> Data records:
◇ ◇ ◇
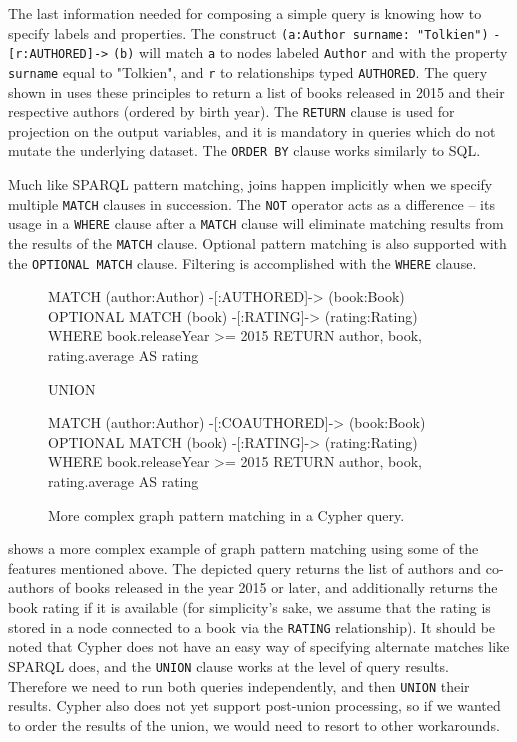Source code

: The last information needed for composing a simple query is knowing how to specify labels and properties.
The construct \texttt{(a:Author {surname: "Tolkien"})} \texttt{-[r:AUTHORED]->} \texttt{(b)} will match \texttt{a} to nodes labeled \texttt{Author} and with the property \texttt{surname} equal to "Tolkien", and \texttt{r} to relationships typed \texttt{AUTHORED}.
The query shown in  uses these principles to return a list of books released in 2015 and their respective authors (ordered by birth year).
The \texttt{RETURN} clause is used for projection on the output variables, and it is mandatory in queries which do not mutate the underlying dataset.
The \texttt{ORDER BY} clause works similarly to SQL.

Much like SPARQL pattern matching, joins happen implicitly when we specify multiple \texttt{MATCH} clauses in succession.
The \texttt{NOT} operator acts as a difference -- its usage in a \texttt{WHERE} clause after a \texttt{MATCH} clause will eliminate matching results from the results of the \texttt{MATCH} clause.
Optional pattern matching is also supported with the \texttt{OPTIONAL MATCH} clause.
Filtering is accomplished with the \texttt{WHERE} clause.

\begin{figure}[ht]
\begin{code}[]
MATCH (author:Author) -[:AUTHORED]-> (book:Book)
OPTIONAL MATCH (book) -[:RATING]-> (rating:Rating)
WHERE book.releaseYear >= 2015
RETURN author, book, rating.average AS rating

UNION

MATCH (author:Author) -[:COAUTHORED]-> (book:Book)
OPTIONAL MATCH (book) -[:RATING]-> (rating:Rating)
WHERE book.releaseYear >= 2015
RETURN author, book, rating.average AS rating
\end{code}
\caption{More complex graph pattern matching in a Cypher query.}
\label{fig:cypherpattern}
\end{figure}

 shows a more complex example of graph pattern matching using some of the features mentioned above.
The depicted query returns the list of authors and co-authors of books released in the year 2015 or later, and additionally returns the book rating if it is available (for simplicity's sake, we assume that the rating is stored in a node connected to a book via the \texttt{RATING} relationship).
It should be noted that Cypher does not have an easy way of specifying alternate matches like SPARQL does, and the \texttt{UNION} clause works at the level of query results.
Therefore we need to run both queries independently, and then \texttt{UNION} their results.
Cypher also does not yet support post-union processing, so if we wanted to order the results of the union, we would need to resort to other workarounds.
◇ ◇ ◇
> Your objective:
Before you print the records, please set aside any pictures and keep everything else exact.

> Result of the exercise:
Source code

: The last information needed for composing a simple query is knowing how to specify labels and properties.
The construct \texttt{(a:Author {surname: "Tolkien"})} \texttt{-[r:AUTHORED]->} \texttt{(b)} will match \texttt{a} to nodes labeled \texttt{Author} and with the property \texttt{surname} equal to "Tolkien", and \texttt{r} to relationships typed \texttt{AUTHORED}.
The query shown in  uses these principles to return a list of books released in 2015 and their respective authors (ordered by birth year).
The \texttt{RETURN} clause is used for projection on the output variables, and it is mandatory in queries which do not mutate the underlying dataset.
The \texttt{ORDER BY} clause works similarly to SQL.

Much like SPARQL pattern matching, joins happen implicitly when we specify multiple \texttt{MATCH} clauses in succession.
The \texttt{NOT} operator acts as a difference -- its usage in a \texttt{WHERE} clause after a \texttt{MATCH} clause will eliminate matching results from the results of the \texttt{MATCH} clause.
Optional pattern matching is also supported with the \texttt{OPTIONAL MATCH} clause.
Filtering is accomplished with the \texttt{WHERE} clause.

\begin{figure}[ht]
\begin{code}[]
MATCH (author:Author) -[:AUTHORED]-> (book:Book)
OPTIONAL MATCH (book) -[:RATING]-> (rating:Rating)
WHERE book.releaseYear >= 2015
RETURN author, book, rating.average AS rating

UNION

MATCH (author:Author) -[:COAUTHORED]-> (book:Book)
OPTIONAL MATCH (book) -[:RATING]-> (rating:Rating)
WHERE book.releaseYear >= 2015
RETURN author, book, rating.average AS rating
\end{code}
\caption{More complex graph pattern matching in a Cypher query.}
\label{fig:cypherpattern}
\end{figure}

 shows a more complex example of graph pattern matching using some of the features mentioned above.
The depicted query returns the list of authors and co-authors of books released in the year 2015 or later, and additionally returns the book rating if it is available (for simplicity's sake, we assume that the rating is stored in a node connected to a book via the \texttt{RATING} relationship).
It should be noted that Cypher does not have an easy way of specifying alternate matches like SPARQL does, and the \texttt{UNION} clause works at the level of query results.
Therefore we need to run both queries independently, and then \texttt{UNION} their results.
Cypher also does not yet support post-union processing, so if we wanted to order the results of the union, we would need to resort to other workarounds.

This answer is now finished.